Miller, a professional artist trained at the Ecole des Beaux Arts in Paris, but originally from Baltimore, accompanied the Scottish adventurer Captain Sir William Drummond Stewart on his trip to the 1837 Rendevous discussed with regard to Ft. Bridger. On the trip Miller not only provided the first accurate description of a rendevous, but made a number of pencil sketches, including one of Bridger, featured on the next page, depicting Bridger, drunk, riding around the rendevous grounds in a replica suit of armor given to Bridger by Sir William. Upon his return to the East, Miller used some of the sketches to make a number of oil paintings of Nebraska and Wyoming.
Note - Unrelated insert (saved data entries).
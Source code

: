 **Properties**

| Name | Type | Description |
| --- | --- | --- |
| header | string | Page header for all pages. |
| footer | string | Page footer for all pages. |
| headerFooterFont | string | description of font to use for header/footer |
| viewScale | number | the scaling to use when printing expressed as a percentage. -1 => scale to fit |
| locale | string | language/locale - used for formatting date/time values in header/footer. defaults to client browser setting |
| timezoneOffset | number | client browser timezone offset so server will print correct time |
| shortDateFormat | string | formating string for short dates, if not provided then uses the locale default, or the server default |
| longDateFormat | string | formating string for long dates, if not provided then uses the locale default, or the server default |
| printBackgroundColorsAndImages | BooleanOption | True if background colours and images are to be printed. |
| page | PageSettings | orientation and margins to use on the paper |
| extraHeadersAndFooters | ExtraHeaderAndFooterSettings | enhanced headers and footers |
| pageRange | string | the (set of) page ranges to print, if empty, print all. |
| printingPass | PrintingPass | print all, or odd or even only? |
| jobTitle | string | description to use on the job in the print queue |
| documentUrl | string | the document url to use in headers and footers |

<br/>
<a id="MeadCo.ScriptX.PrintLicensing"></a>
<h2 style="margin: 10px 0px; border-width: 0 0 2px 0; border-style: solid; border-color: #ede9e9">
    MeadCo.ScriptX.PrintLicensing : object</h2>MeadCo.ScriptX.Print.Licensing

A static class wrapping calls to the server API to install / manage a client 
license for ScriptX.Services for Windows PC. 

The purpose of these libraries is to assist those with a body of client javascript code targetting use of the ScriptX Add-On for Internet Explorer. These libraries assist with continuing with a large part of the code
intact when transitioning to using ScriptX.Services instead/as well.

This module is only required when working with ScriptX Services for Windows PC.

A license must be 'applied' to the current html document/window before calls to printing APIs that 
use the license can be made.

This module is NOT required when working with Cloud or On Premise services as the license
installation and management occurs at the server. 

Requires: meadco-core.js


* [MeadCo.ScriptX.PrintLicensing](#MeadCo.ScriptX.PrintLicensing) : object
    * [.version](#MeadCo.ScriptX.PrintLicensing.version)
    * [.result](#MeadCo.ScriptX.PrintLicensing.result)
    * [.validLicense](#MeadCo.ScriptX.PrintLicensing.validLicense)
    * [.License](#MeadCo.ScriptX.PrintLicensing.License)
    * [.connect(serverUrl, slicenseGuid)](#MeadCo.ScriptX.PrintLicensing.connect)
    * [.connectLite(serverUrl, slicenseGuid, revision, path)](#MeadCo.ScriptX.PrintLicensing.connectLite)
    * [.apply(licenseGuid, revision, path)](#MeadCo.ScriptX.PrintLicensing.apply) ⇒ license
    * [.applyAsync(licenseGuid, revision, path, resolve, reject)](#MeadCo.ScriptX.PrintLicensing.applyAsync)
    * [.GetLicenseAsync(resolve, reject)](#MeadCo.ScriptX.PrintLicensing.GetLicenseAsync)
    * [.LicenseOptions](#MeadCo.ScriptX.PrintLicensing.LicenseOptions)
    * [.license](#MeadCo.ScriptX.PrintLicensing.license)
Additionally, Miller gave a description of the fort as being: of a quadrangular form, with block houses at diagonal corners to sweep the fronts in case of attack. Over the front entrance is a large blockhouse in which is placed a cannon. The interior of the fort is about 150 feet square, surrounded by small cabins whose roofs reach within 3 feet of the top of the palisades against which they abut. The Indians encamp in great numbers here 3 or 4 times a year, bringing peltries to be exchanged for dry goods, tobacco, beads and alcohol. The Indians have a mortal horror of the "big gun" which rests in the blockhouse, as they have had experience of its prowess and witnessed the havoc produced by its loud "talk". They conceive it to be only asleep and have a wholesome dread of its being waked up.